Aside from the care of dependents, the primary reason for having a last will and testament is to allow the grantor/principal to have some control over what happens to their assets after their death. If a person dies intestate, or without a will, their estate including the distribution of all assets, is settled by the courts. In a scenario where parents die without a will, the courts will appoint a guardian for minor children.
As mentioned above, the last will and testament is used for settling a person’s estate which often goes through a lengthy and possibly expensive probate court settlement process. In most cases, estates are required to go through probate in the state of Iowa. There are a few exceptions to this rule, such as having an estate valued at less than $25,000 that only includes personal property.
In scenarios where all the grantor/principal’s assets have a named beneficiary then probate could be avoided. The timeline for probate settlement can vary widely depending on the size and complexity of the estate being settled. Unless there are specific exceptions, the law requires it to be completed within five years of the person’s death.
Revocable Living Trust
The best way to avoid having an estate go to probate in Iowa is by planning while the principal is still alive. A revocable living trust with named beneficiaries that includes all the assets of the estate will allow for the estate to avoid probate. When establishing a revocable living trust nothing is permanent until the death of the grantor, thus allowing the trustee (most often the grantor/principal) to make alterations, amendments and cancellations as their life evolves. Only after death of the grantor does property transfer to the beneficiaries of the trust. Revocable trusts allow beneficiaries to avoid probate court and guardianship or conservatorship proceedings. It also provides personal/family privacy when settling the estate since probate court proceedings are public record.
In scenarios in which the grantor owns property in multiple states the principal/grantor would be subject to opening probate estate settlement in multiple states if not utilizing a revocable living trust or other legal vehicle/tool.

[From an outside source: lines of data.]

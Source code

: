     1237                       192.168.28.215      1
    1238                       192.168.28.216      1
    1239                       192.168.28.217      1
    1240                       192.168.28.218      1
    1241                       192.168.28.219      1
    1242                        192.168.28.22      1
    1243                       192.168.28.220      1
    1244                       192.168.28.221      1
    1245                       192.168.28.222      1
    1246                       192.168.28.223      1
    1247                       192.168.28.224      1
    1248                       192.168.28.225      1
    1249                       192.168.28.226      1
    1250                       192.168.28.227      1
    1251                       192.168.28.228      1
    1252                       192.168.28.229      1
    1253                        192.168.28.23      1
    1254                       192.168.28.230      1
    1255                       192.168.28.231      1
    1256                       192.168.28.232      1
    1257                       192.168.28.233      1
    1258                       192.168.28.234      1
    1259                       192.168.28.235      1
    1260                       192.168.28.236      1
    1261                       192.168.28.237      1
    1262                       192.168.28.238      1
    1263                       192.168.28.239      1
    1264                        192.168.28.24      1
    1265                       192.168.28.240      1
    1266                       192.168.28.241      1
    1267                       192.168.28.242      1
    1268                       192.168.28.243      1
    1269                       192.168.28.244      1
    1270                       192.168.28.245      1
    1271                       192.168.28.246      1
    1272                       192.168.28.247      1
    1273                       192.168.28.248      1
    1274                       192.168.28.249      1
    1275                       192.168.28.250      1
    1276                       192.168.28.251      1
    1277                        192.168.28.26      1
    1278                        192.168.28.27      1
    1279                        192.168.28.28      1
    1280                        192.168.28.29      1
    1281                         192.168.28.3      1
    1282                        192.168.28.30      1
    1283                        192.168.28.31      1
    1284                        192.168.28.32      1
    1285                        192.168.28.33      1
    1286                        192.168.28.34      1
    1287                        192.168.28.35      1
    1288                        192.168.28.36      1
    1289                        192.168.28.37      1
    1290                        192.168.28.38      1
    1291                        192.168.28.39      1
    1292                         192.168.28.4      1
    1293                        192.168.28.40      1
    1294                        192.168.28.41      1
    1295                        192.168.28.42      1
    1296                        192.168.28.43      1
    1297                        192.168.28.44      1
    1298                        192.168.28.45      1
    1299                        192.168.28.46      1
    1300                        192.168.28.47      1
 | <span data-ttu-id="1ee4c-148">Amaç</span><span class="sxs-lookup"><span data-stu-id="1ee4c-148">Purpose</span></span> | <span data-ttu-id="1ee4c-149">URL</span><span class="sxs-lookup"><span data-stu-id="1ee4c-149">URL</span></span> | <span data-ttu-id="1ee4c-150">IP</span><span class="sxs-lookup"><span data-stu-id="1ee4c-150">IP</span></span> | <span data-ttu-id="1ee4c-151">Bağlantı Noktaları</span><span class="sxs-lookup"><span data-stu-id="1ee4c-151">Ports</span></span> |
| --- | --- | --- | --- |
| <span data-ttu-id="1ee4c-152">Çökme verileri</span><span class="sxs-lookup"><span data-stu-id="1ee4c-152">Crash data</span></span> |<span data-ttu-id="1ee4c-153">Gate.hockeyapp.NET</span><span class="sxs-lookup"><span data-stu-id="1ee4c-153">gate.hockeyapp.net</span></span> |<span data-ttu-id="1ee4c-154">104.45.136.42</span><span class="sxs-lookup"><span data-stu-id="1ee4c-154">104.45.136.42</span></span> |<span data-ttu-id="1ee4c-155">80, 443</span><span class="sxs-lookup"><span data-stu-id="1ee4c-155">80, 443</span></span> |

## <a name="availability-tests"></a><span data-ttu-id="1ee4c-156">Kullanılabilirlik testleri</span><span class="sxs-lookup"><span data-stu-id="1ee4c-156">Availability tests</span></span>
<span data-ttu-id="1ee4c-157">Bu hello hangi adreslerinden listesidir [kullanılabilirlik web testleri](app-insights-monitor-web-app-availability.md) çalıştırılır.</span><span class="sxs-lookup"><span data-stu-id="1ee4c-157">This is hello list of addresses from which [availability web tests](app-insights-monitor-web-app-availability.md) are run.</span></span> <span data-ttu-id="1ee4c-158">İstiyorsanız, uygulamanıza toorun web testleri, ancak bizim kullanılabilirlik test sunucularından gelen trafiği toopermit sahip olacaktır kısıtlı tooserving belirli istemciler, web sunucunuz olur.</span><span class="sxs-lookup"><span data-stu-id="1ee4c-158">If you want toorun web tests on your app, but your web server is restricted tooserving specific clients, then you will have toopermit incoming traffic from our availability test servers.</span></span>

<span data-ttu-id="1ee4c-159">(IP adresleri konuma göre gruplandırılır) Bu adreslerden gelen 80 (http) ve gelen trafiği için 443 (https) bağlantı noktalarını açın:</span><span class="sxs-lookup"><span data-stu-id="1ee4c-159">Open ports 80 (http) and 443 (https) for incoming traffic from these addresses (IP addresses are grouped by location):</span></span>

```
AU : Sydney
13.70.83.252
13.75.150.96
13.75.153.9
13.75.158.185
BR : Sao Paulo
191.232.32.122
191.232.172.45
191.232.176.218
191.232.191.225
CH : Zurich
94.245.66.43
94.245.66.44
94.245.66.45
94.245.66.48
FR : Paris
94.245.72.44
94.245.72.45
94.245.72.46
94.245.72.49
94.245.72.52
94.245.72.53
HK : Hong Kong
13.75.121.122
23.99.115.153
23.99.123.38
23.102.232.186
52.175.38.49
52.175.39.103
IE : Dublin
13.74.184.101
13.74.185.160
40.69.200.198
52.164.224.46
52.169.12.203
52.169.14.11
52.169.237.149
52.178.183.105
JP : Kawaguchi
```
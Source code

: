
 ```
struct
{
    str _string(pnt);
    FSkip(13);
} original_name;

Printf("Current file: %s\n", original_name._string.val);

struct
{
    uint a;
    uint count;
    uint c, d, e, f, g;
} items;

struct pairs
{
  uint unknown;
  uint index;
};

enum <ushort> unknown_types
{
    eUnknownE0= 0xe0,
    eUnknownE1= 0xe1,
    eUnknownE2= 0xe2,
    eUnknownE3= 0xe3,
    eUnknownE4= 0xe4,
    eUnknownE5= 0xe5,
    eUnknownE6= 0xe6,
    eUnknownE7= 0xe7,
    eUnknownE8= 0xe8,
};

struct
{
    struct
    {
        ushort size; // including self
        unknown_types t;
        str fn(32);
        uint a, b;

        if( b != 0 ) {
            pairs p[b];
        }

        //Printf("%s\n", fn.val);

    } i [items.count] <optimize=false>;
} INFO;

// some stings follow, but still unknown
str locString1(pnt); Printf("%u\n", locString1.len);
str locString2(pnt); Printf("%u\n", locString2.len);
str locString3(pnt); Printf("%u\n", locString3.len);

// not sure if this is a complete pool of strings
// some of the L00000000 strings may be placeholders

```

Lastly, through the utilization of a revocable trust and avoiding probate the grantor can avoid the hypothetical high costs associated with probate settlements. For estates with a value greater than $200,000 attorneys can bill up to 2% of the gross assets of the estate (not including life insurance proceeds). Additionally, in many probate settlements involving real estate/property an appraisal of the asset will be required by a professional appraiser. Another cost which should be factored in is the actual probate court costs. Probate court costs vary depending on the county that is handling the estate but are often determined based on the size of the estate, as well as how many court orders are needed during the case. For example, an estate can estimate that court costs will be $30 for the first $25,000 of value, plus $25 for every $25,000 after that.
Where to Start
Although the above information may seem daunting, by partnering with an experienced CERTIFIED FINANCIAL PLANNER™ practitioner and a knowledgeable estate attorney the process can be made significantly less burdensome. These professionals have the knowledge and experience to guide you through problematic areas and provide guidance/input when making tough estate document related decisions. Additionally, upon executing the estate documents you’ve selected, your CERTIFIED FINANCIAL PLANNER™ practitioner will assist you in updating your beneficiaries as applicable to align with these estate document(s) wishes. With the creation of the above estate documents, your wishes/desires can be implemented even when you are not able to do so yourself.